:: Available data

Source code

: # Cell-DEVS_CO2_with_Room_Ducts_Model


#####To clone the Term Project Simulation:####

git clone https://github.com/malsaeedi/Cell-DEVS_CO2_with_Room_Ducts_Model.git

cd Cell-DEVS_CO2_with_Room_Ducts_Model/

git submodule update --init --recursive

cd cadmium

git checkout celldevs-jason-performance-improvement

::::

• **Exercise instructions**: Reproduce each of the entries exactly, omitting none.

• **Solution**:
Source code

: # Cell-DEVS_CO2_with_Room_Ducts_Model


#####To clone the Term Project Simulation:####

git clone https://github.com/malsaeedi/Cell-DEVS_CO2_with_Room_Ducts_Model.git

cd Cell-DEVS_CO2_with_Room_Ducts_Model/

git submodule update --init --recursive

cd cadmium

git checkout celldevs-jason-performance-improvement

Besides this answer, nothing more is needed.